Walter Scott, the third son of this couple, was the first Laird of Raeburn, already alluded to as one of the patrons of Satchells. He married Isabel Macdougal, daughter of Macdougal of Makerstoun--a family of great antiquity and distinction in Roxburghshire, of whose {p.058} blood, through various alliances, the poet had a large share in his veins. Raeburn, though the son and brother of two steady Cavaliers, and married into a family of the same political creed, became a Whig, and at last a Quaker; and the reader will find, in one of the notes to The Heart of Mid-Lothian, a singular account of the persecution to which this backsliding exposed him at the hands of both his own and his wife's relations. He was incarcerated (A. D. 1665), first at Edinburgh and then at Jedburgh, by order of the Privy Council--his children were forcibly taken from him, and a heavy sum was levied on his estate yearly, for the purposes of their education beyond the reach of his perilous influence. "It appears," says Sir Walter, in a MS. memorandum now before me, "that the Laird of Makerstoun, his brother-in-law, joined with Raeburn's own elder brother, Harden, in this singular persecution, as it will now be termed by Christians of all persuasions. It was observed by the people that the male line of the second Sir William of Harden became extinct in 1710, and that the representation of Makerstoun soon passed into the female line. They assigned as a cause, that when the wife of Raeburn found herself deprived of her husband, and refused permission even to see her children, she pronounced a malediction on her husband's brother as well as on her own, and prayed that a male of their body might not inherit their property."

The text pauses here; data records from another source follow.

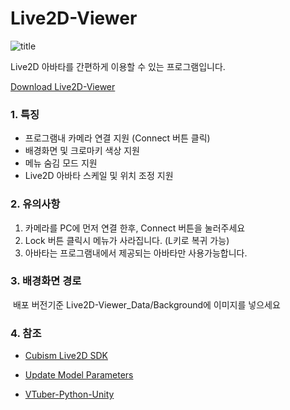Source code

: # Live2D-Viewer

![title](./Images/settings.png)

Live2D 아바타를 간편하게 이용할 수 있는 프로그램입니다.

[Download Live2D-Viewer](https://github.com/dhku/Live2D-Viewer/releases)

### 1. 특징

* 프로그램내 카메라 연결 지원 (Connect 버튼 클릭)
* 배경화면 및 크로마키 색상 지원
* 메뉴 숨김 모드 지원
* Live2D 아바타 스케일 및 위치 조정 지원

### 2. 유의사항

1. 카메라를 PC에 먼저 연결 한후, Connect 버튼을 눌러주세요
2. Lock 버튼 클릭시 메뉴가 사라집니다. (L키로 복귀 가능)
3. 아바타는 프로그램내에서 제공되는 아바타만 사용가능합니다. 

### 3. 배경화면 경로

​	배포 버전기준 Live2D-Viewer_Data/Background에 이미지를 넣으세요

### 4. 참조 

* [Cubism Live2D SDK](https://docs.live2d.com/4.2/ko/cubism-sdk-tutorials/getting-started-cocos/)
* [Update Model Parameters](https://docs.live2d.com/en/cubism-sdk-tutorials/about-parameterupdating-of-model/)

* [VTuber-Python-Unity](https://github.com/mmmmmm44/VTuber-Python-Unity)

The MS. adds, "of the first Raeburn's two sons it may be observed that, thanks to the discipline of the Privy Council, they were both good scholars." Of these sons, Walter, the second, was the poet's great-grandfather, the enthusiastic Jacobite of the autobiographical fragment,--who is introduced,

"With amber beard and flaxen hair, And reverend apostolic air,"

in the epistle prefixed to the sixth canto of Marmion. A good {p.059} portrait of Bearded Wat, painted for his friend Pitcairn, was presented by the Doctor's grandson, the Earl of Kellie, to the father of Sir Walter. It is now at Abbotsford; and shows a considerable resemblance to the poet. Some verses addressed to the original by his kinsman Walter Scott of Harden are given in one of the Notes to Marmion. The old gentleman himself is said to have written verses occasionally, both English and Latin; but I never heard more than the burden of a drinking-song--

"Barba crescat, barba crescat, Donec carduus revirescat."[38]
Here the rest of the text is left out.